Üble Verleumdung

Uli Hoeneß hatte letzte Woche das Erstaunen auf seiner Seite, als er in einem Interview zu Protokoll gab, es sei ihm beim FC Bayern nie um Titel gegangen. Nachdem seine Gesprächspartner sich wieder gefasst hatten, schob er nach, dass sich diese Aussage auf seine genaue Stellenbezeichnung beziehe. ‚Manager‘, ‚Stellvertretender Vorstandsvorsitzender‘ oder nun bald ‚Präsident‘ sei eigentlich egal, auf seiner Karte habe und werde immer stehen: Uli Hoeneß, FC Bayern München.

Was das mit Wein zu tun hat? Gar nichts, aber ein vergleichbares Missverständnis könnte wohl auch die folgende Aussage hervorrufen: Carsten Becker hat ein Alkoholproblem! Denn ohne weitere Erläuterung könnte man meinen, ich verleumdete auf durchaus justitiable Weise den Inhaber und Kellermeister des Mülheimer Weingutes Becker-Steinhauer. Deswegen möchte ich gleich klärend nachschieben: Leider geraten ihm einiger seiner ansonsten genialen Rieslinge regelmäßig reichlich alkoholstark – mithin bezieht sich meine Aussage auf sein Wirken als Kellermeister, nicht auf ihn als Person oder Konsument von alkoholischen Getränken.

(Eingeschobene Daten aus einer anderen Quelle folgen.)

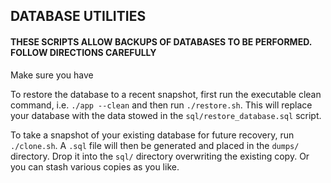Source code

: ## DATABASE UTILITIES

#### THESE SCRIPTS ALLOW BACKUPS OF DATABASES TO BE PERFORMED. FOLLOW DIRECTIONS CAREFULLY

Make sure you have 

To restore the database to a recent snapshot, first run the executable clean command, i.e.
`./app --clean` and then run `./restore.sh`. This will replace your database with the data
stowed in the `sql/restore_database.sql` script.

To take a snapshot of your existing database for future recovery, run `./clone.sh`. A `.sql`
file will then be generated and placed in the `dumps/` directory. Drop it into the `sql/`
directory overwriting the existing copy. Or you can stash various copies as you like. 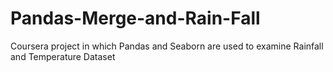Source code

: # Pandas-Merge-and-Rain-Fall

Coursera project in which Pandas and Seaborn are used to examine Rainfall and Temperature Dataset
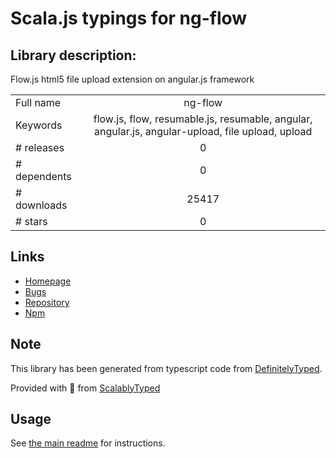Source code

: 
# Scala.js typings for ng-flow


## Library description:
Flow.js html5 file upload extension on angular.js framework

|                    |                 |
| ------------------ | :-------------: |
| Full name          | ng-flow |
| Keywords           | flow.js, flow, resumable.js, resumable, angular, angular.js, angular-upload, file upload, upload |
| # releases         | 0 |
| # dependents       | 0 |
| # downloads        | 25417 |
| # stars            | 0 |

## Links
- [Homepage](https://github.com/flowjs/ng-flow)
- [Bugs](https://github.com/flowjs/ng-flow/issues)
- [Repository](https://github.com/flowjs/ng-flow)
- [Npm](https://www.npmjs.com/package/ng-flow)
    


## Note
This library has been generated from typescript code from [DefinitelyTyped](https://definitelytyped.org).

Provided with :purple_heart: from [ScalablyTyped](https://github.com/oyvindberg/ScalablyTyped)

## Usage
See [the main readme](../../readme.md) for instructions.


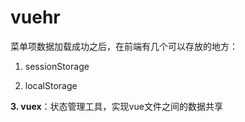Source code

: # vuehr

菜单项数据加载成功之后，在前端有几个可以存放的地方：

1. sessionStorage

2. localStorage

 **3. vuex**：状态管理工具，实现vue文件之间的数据共享
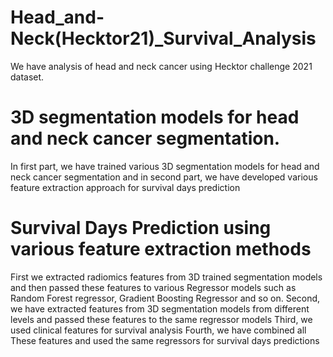 # Head_and-Neck(Hecktor21)_Survival_Analysis
We have analysis of head and neck cancer using Hecktor challenge 2021 dataset.

# 3D segmentation models for head and neck cancer segmentation.

In first part, we have trained various 3D segmentation models for head and neck cancer segmentation and in second part, we have developed
various feature extraction approach for survival days prediction

# Survival Days Prediction using various feature extraction methods
First we extracted radiomics features from 3D trained segmentation models and then passed these features to various Regressor models
such as Random Forest regressor, Gradient Boosting Regressor and so on.
Second, we have extracted features from 3D segmentation models from different levels and passed these features to the same regressor models
Third, we used clinical features for survival analysis
Fourth, we have combined all These features and used the same regressors for survival days predictions

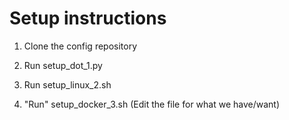 # Setup instructions

1) Clone the config repository

2) Run setup_dot_1.py

3) Run setup_linux_2.sh

4) "Run" setup_docker_3.sh (Edit the file for what we have/want)

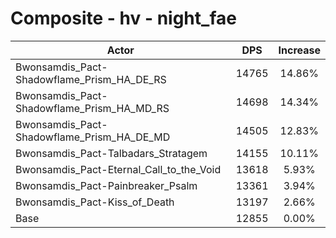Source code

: # Composite - hv - night_fae
| Actor | DPS | Increase |
|---|:---:|:---:|
|Bwonsamdis_Pact-Shadowflame_Prism_HA_DE_RS|14765|14.86%|
|Bwonsamdis_Pact-Shadowflame_Prism_HA_MD_RS|14698|14.34%|
|Bwonsamdis_Pact-Shadowflame_Prism_HA_DE_MD|14505|12.83%|
|Bwonsamdis_Pact-Talbadars_Stratagem|14155|10.11%|
|Bwonsamdis_Pact-Eternal_Call_to_the_Void|13618|5.93%|
|Bwonsamdis_Pact-Painbreaker_Psalm|13361|3.94%|
|Bwonsamdis_Pact-Kiss_of_Death|13197|2.66%|
|Base|12855|0.00%|
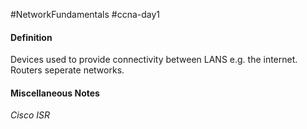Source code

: #NetworkFundamentals #ccna-day1  

#### Definition
Devices used to provide connectivity between LANS e.g. the internet.
Routers seperate networks.

#### Miscellaneous Notes
*Cisco ISR*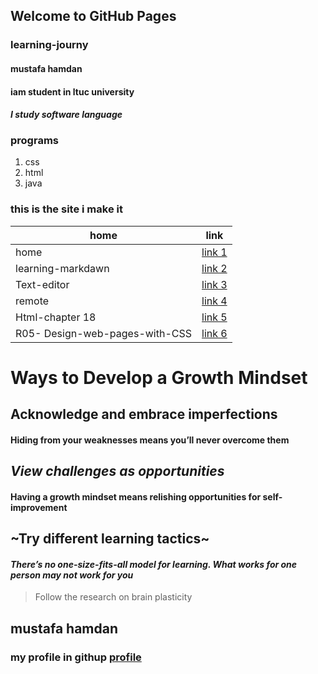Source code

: ## Welcome to GitHub Pages
### learning-journy

#### mustafa hamdan
#### iam student in ltuc university
#### *I study software language*
### programs 
1. css
2. html
3. java 

### this is the site i make it

home   |  link
---------- | ---------
 home | [link 1](https://mustafahamdanah.github.io/learning-journal/)
 learning-markdawn | [link 2](https://mustafahamdanah.github.io/learning-journal/learning-markdawn)
 Text-editor | [link 3](https://mustafahamdanah.github.io/learning-journal/Text-editor)
 remote | [link 4](https://mustafahamdanah.github.io/learning-journal/remote)
 Html-chapter 18 | [link 5](https://mustafahamdanah.github.io/learning-journal/Html-chapter18)
 R05- Design-web-pages-with-CSS | [link 6]()
# Ways to Develop a Growth Mindset
## **Acknowledge and embrace imperfections**
#### Hiding from your weaknesses means you’ll never overcome them
## *View challenges as opportunities*
#### Having a growth mindset means relishing opportunities for self-improvement
## ~Try different learning tactics~
#### ***There’s no one-size-fits-all model for learning. What works for one person may not work for you***
> Follow the research on brain plasticity

## mustafa hamdan
### my profile in githup [profile](https://github.com/mustafahamdanah)

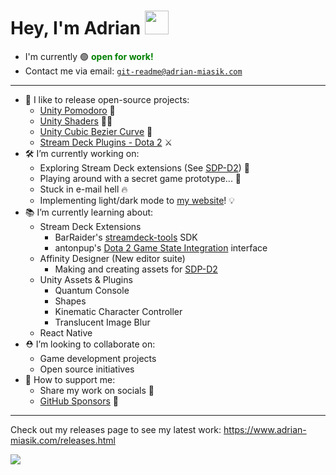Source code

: # Hey, I'm Adrian <img style="width: 38px" src="https://media.giphy.com/media/hvRJCLFzcasrR4ia7z/giphy.gif">
- I'm currently 🟢 <span style="color:green;"><strong>open for work!</strong></span>
- Contact me via email: <code>git-readme@adrian-miasik.com</code>

---
- 🌱 I like to release open-source projects:
  - [Unity Pomodoro](https://github.com/adrian-miasik/unity-pomodoro) 🍅
  - [Unity Shaders](https://github.com/adrian-miasik/unity-shaders) 🧙✨
  - [Unity Cubic Bezier Curve](https://github.com/adrian-miasik/unity-cubic-bezier-curve) 🏹
  - [Stream Deck Plugins - Dota 2](https://github.com/adrian-miasik/stream-deck-plugins-dota-2) ⚔️
- 🛠️ I’m currently working on:
  - Exploring Stream Deck extensions (See [SDP-D2](https://github.com/adrian-miasik/stream-deck-plugins-dota-2)) 🔭
  - Playing around with a secret game prototype... 🤫
  - Stuck in e-mail hell 🔥
  - Implementing light/dark mode to [my website](https://www.adrian-miasik.com/)! 💡
- 📚 I’m currently learning about:
  - Stream Deck Extensions
    - BarRaider's [streamdeck-tools](https://github.com/BarRaider/streamdeck-tools) SDK
    - antonpup's [Dota 2 Game State Integration](https://github.com/antonpup/Dota2GSI) interface
  - Affinity Designer (New editor suite) 
    - Making and creating assets for [SDP-D2](https://github.com/adrian-miasik/stream-deck-plugins-dota-2)
  - Unity Assets & Plugins
    - Quantum Console
    - Shapes
    - Kinematic Character Controller
    - Translucent Image Blur
  - React Native
- ⛑ I’m looking to collaborate on: 
  - Game development projects
  - Open source initiatives  
- 💖 How to support me:
  - Share my work on socials 📣
  - [GitHub Sponsors](https://github.com/sponsors/adrian-miasik) 💸

---

Check out my releases page to see my latest work: https://www.adrian-miasik.com/releases.html

![](https://komarev.com/ghpvc/?username=adrian-miasik&color=lightgrey&label=README.md+Profile+Views)
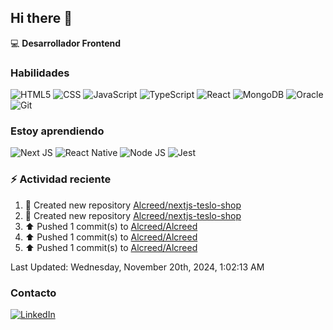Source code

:## Hi there 👋

:computer: **Desarrollador Frontend**

### Habilidades
![HTML5](https://img.shields.io/badge/HTML5-E34F26?style=for-the-badge&logo=html5&logoColor=white
)
![CSS](https://img.shields.io/badge/CSS3-1572B6?style=for-the-badge&logo=css3&logoColor=white
)
![JavaScript](https://img.shields.io/badge/JavaScript-323330?style=for-the-badge&logo=javascript&logoColor=F7DF1E
)
![TypeScript](https://img.shields.io/badge/TypeScript-007ACC?style=for-the-badge&logo=typescript&logoColor=white
)
![React](https://img.shields.io/badge/React-20232A?style=for-the-badge&logo=react&logoColor=61DAFB)
![MongoDB](https://img.shields.io/badge/MongoDB-4EA94B?style=for-the-badge&logo=mongodb&logoColor=white
)
![Oracle](https://img.shields.io/badge/Oracle-F80000?style=for-the-badge&logo=Oracle&logoColor=white
)
![Git](https://img.shields.io/badge/GIT-E44C30?style=for-the-badge&logo=git&logoColor=white)

### Estoy aprendiendo
![Next JS](https://img.shields.io/badge/next%20js-000000?style=for-the-badge&logo=nextdotjs&logoColor=white)
![React Native](https://img.shields.io/badge/React_Native-20232A?style=for-the-badge&logo=react&logoColor=61DAFB)
![Node JS](https://img.shields.io/badge/Node%20js-339933?style=for-the-badge&logo=nodedotjs&logoColor=white)
![Jest](https://img.shields.io/badge/Jest-C21325?style=for-the-badge&logo=jest&logoColor=white)

### :zap: Actividad reciente
<!--RECENT_ACTIVITY:start-->
1. 📔 Created new repository [Alcreed/nextjs-teslo-shop](https://github.com/Alcreed/nextjs-teslo-shop)<br>
2. 📔 Created new repository [Alcreed/nextjs-teslo-shop](https://github.com/Alcreed/nextjs-teslo-shop)<br>
3. ⬆️ Pushed 1 commit(s) to [Alcreed/Alcreed](https://github.com/Alcreed/Alcreed)<br>
4. ⬆️ Pushed 1 commit(s) to [Alcreed/Alcreed](https://github.com/Alcreed/Alcreed)<br>
5. ⬆️ Pushed 1 commit(s) to [Alcreed/Alcreed](https://github.com/Alcreed/Alcreed)<br>
<!--RECENT_ACTIVITY:end-->
<!--RECENT_ACTIVITY:last_update-->
Last Updated: Wednesday, November 20th, 2024, 1:02:13 AM
<!--RECENT_ACTIVITY:last_update_end-->

### Contacto

[![LinkedIn](https://img.shields.io/badge/LinkedIn-0077B5?style=for-the-badge&logo=linkedin&logoColor=white
)](https://www.linkedin.com/in/alfonsogonzález)

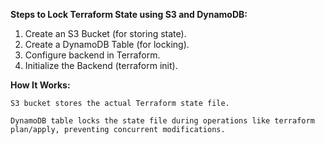 **Steps to Lock Terraform State using S3 and DynamoDB:**

1) Create an S3 Bucket (for storing state).
2) Create a DynamoDB Table (for locking).
3) Configure backend in Terraform.
4) Initialize the Backend (terraform init).


**How It Works:**

    S3 bucket stores the actual Terraform state file.

    DynamoDB table locks the state file during operations like terraform plan/apply, preventing concurrent modifications.
    
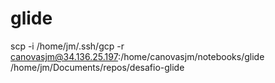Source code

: # glide

scp -i /home/jm/.ssh/gcp -r canovasjm@34.136.25.197:/home/canovasjm/notebooks/glide /home/jm/Documents/repos/desafio-glide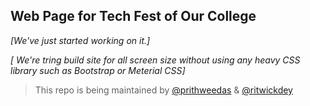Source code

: ## Web Page for Tech Fest of Our College

_[We've just started working on it.]_

_[ We're tring build site for all screen size without using any heavy CSS library such as Bootstrap or Meterial CSS]_



> This repo is being maintained by [@prithweedas](https://github.com/prithweedas) & [@ritwickdey](https://github.com/ritwickdey)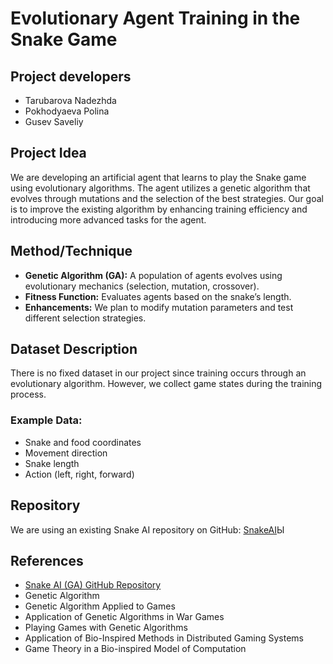 # Evolutionary Agent Training in the Snake Game

## Project developers
- Tarubarova Nadezhda
- Pokhodyaeva Polina
- Gusev Saveliy

## Project Idea
We are developing an artificial agent that learns to play the Snake game using evolutionary algorithms. The agent utilizes a genetic algorithm that evolves through mutations and the selection of the best strategies. Our goal is to improve the existing algorithm by enhancing training efficiency and introducing more advanced tasks for the agent.

## Method/Technique
- **Genetic Algorithm (GA):** A population of agents evolves using evolutionary mechanics (selection, mutation, crossover).
- **Fitness Function:** Evaluates agents based on the snake’s length.
- **Enhancements:** We plan to modify mutation parameters and test different selection strategies.

## Dataset Description
There is no fixed dataset in our project since training occurs through an evolutionary algorithm. However, we collect game states during the training process.

### Example Data:
- Snake and food coordinates
- Movement direction
- Snake length
- Action (left, right, forward)

## Repository
We are using an existing Snake AI repository on GitHub: [SnakeAI](https://github.com/greerviau/SnakeAI)Ы

## References
- [Snake AI (GA) GitHub Repository](https://github.com/greerviau/SnakeAI)
- Genetic Algorithm
- Genetic Algorithm Applied to Games
- Application of Genetic Algorithms in War Games
- Playing Games with Genetic Algorithms
- Application of Bio-Inspired Methods in Distributed Gaming Systems
- Game Theory in a Bio-inspired Model of Computation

Seine feinherbe Spätlese ist besonders anfällig (die hieß 2005 nur Spätlese, mittlerweile ‚Alte Reben‘). Vielleicht ist das aber auch ein subjektives Problem und anderen Weinfreunden macht das weniger aus. Für meinen Gaumen gilt: Während 13,5% Alkohol einen Riesling nicht per se zerstören, ist die Kombination eines solchen Wertes mit um die 20 Gramm Restzucker mir oft zu viel. Das schmeckt ein bisschen wie Weintraubenlikör – ist in kleinen Dosen aber durchaus ein Vergnügen.

Veldenzer Kirchberg Riesling QbA ‚Alte Reben‘, 2007, Becker-Steinhauer, Mülheim, Mosel. In der Nase Mandarine, Grapefruit und Karamell, am Gaumen sehr dick mit Karamell, (Dörr-) Aprikose, viel Mineralik, gutes Süße-Säure-Spiel bei insgesamt halbtrockenem Geschmacksbild aber auch in jeder Hinsicht spürbarem Alkohol – also alkoholisch bitter und im Abgang etwas brandig. Das macht satt.

Oder wie Uli Hoeneß vielleicht sagen würde: Ein Glas davon – Weltklasse, zwei Gläser – Kreisklasse.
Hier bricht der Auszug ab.